● **EXERCISE DESCRIPTION**
Could you write out the opening lines of the data, word for word, stopping after the line that contains "product, you may"?
*** Opening of ENTRIES PROVIDED ***
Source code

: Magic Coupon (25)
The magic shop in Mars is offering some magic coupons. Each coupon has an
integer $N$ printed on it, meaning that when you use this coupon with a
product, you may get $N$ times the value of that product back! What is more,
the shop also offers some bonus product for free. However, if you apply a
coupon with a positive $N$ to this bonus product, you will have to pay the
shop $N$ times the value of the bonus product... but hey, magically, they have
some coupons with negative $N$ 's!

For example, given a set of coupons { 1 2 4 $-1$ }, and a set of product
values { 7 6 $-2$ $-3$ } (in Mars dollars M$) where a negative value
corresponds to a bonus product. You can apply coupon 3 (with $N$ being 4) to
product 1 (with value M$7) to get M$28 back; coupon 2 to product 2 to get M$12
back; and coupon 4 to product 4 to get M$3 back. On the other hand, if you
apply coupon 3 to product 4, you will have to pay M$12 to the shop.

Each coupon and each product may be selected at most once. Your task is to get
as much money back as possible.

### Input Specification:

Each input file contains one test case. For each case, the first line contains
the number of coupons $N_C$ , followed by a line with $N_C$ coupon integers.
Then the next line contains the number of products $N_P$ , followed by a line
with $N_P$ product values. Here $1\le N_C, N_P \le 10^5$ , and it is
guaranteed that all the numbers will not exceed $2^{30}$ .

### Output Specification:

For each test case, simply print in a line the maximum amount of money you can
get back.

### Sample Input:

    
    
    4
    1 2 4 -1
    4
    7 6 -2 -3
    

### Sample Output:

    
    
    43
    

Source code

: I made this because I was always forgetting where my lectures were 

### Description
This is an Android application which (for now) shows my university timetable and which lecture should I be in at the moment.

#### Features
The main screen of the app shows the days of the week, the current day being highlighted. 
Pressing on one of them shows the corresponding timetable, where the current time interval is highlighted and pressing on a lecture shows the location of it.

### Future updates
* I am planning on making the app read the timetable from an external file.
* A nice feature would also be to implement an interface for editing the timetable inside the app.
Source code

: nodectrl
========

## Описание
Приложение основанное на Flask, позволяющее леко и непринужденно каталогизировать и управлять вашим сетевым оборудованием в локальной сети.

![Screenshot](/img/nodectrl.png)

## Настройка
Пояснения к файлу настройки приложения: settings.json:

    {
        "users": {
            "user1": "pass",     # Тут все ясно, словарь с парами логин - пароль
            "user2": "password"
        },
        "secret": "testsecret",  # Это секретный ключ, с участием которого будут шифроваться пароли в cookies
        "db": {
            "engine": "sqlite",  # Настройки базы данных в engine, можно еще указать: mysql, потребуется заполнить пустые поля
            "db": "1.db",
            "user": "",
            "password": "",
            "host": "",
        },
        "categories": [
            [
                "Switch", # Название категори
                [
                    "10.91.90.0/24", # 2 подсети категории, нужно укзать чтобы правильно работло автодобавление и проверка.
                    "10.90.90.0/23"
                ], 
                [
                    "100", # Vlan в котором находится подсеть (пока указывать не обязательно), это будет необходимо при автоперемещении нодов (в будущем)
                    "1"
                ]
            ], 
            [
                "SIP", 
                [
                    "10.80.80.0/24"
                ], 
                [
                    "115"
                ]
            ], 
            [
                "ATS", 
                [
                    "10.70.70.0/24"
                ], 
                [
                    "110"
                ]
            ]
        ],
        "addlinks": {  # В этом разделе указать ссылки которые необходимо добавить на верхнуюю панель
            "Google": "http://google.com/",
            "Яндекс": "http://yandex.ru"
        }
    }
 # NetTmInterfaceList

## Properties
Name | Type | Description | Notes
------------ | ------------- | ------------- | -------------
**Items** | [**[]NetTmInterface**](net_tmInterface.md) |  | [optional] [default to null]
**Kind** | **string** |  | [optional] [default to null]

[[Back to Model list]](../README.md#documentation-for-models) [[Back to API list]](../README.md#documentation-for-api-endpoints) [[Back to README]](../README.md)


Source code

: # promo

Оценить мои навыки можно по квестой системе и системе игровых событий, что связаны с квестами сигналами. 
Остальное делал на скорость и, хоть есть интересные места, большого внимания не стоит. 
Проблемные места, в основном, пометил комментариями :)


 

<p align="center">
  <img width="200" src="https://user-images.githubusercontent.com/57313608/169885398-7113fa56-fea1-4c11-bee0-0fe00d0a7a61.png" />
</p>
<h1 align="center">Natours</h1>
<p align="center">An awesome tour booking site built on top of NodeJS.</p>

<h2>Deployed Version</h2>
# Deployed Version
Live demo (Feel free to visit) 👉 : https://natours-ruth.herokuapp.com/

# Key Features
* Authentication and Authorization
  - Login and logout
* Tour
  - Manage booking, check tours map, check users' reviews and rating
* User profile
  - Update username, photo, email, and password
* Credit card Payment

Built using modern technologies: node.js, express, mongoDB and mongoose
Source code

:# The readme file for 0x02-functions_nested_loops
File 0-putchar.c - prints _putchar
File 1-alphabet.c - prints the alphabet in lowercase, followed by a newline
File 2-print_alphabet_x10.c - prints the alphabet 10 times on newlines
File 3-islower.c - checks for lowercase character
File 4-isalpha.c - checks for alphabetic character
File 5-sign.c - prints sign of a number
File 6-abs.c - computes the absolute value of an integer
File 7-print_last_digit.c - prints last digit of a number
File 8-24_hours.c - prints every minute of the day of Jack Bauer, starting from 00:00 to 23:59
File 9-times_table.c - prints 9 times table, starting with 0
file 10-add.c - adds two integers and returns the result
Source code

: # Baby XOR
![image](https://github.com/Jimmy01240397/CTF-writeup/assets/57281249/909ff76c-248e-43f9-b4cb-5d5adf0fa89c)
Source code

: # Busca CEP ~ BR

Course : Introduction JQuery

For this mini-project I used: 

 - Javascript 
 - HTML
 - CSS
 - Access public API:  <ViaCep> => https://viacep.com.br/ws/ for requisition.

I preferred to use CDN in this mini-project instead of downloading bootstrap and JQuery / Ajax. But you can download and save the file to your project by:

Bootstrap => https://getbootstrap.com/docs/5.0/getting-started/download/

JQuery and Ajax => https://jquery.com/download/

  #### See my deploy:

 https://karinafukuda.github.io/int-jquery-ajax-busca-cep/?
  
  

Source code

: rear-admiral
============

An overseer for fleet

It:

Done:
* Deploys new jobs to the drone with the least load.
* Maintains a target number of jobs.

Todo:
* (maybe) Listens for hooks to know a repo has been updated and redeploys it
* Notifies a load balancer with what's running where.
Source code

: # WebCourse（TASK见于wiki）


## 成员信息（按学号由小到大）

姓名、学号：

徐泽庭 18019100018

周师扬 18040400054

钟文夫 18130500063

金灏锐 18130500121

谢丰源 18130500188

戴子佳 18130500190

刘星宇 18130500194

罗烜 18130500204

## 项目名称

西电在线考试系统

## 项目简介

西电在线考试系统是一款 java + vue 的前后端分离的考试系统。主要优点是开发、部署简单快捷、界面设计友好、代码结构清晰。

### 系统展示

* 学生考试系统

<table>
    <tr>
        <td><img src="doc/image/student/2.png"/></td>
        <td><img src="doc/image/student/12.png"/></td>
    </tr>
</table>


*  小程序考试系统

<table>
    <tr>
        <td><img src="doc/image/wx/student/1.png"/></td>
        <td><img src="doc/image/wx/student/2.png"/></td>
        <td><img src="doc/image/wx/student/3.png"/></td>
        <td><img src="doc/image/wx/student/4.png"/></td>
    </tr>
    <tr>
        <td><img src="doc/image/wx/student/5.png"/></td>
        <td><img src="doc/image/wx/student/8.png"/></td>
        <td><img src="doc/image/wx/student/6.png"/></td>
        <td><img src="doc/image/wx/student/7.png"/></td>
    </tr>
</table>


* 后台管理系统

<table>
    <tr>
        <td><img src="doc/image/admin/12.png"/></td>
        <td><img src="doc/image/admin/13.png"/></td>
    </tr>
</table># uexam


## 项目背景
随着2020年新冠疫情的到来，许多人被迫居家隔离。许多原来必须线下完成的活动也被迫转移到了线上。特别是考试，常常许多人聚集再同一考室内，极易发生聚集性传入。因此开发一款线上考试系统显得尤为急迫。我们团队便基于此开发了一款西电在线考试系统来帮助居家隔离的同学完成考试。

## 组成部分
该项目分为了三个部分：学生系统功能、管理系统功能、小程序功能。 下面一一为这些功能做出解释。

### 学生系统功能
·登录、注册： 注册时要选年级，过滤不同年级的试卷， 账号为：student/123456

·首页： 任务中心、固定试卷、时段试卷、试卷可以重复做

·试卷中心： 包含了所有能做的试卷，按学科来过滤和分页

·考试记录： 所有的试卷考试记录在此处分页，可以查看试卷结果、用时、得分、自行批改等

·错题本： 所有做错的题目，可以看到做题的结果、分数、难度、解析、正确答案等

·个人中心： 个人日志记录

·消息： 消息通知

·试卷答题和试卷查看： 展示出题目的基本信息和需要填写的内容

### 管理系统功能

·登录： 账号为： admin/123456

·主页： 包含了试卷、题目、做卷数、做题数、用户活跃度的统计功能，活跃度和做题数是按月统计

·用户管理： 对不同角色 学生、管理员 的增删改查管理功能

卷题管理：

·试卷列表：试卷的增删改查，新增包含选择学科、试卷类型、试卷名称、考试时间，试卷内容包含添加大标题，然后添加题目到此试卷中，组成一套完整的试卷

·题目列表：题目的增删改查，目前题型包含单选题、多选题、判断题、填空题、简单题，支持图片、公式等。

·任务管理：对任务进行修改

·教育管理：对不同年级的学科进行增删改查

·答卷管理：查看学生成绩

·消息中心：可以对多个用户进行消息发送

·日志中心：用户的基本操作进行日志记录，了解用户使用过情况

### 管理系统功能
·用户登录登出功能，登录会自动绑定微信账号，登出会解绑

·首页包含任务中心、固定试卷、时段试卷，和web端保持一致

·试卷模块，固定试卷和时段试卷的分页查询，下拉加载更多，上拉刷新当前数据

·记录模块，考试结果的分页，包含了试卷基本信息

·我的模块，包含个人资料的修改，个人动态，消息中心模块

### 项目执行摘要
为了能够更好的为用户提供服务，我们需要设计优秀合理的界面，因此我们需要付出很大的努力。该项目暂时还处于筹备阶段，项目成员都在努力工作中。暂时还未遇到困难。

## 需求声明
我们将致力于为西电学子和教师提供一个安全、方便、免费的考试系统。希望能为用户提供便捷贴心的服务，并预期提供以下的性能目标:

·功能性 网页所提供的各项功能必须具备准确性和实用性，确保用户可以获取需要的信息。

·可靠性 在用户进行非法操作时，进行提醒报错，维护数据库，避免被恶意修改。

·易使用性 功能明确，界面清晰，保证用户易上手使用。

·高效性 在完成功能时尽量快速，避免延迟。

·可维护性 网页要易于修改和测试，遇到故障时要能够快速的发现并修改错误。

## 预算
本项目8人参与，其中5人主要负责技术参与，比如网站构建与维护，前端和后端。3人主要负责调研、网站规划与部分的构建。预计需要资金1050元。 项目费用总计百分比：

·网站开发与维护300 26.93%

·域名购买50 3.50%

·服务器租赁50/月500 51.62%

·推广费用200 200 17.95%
*** Close of ENTRIES PROVIDED ***
● **EXERCISE RESULT**
Source code

: Magic Coupon (25)
The magic shop in Mars is offering some magic coupons. Each coupon has an
integer $N$ printed on it, meaning that when you use this coupon with a
product, you may get $N$ times the value of that product back! What is more,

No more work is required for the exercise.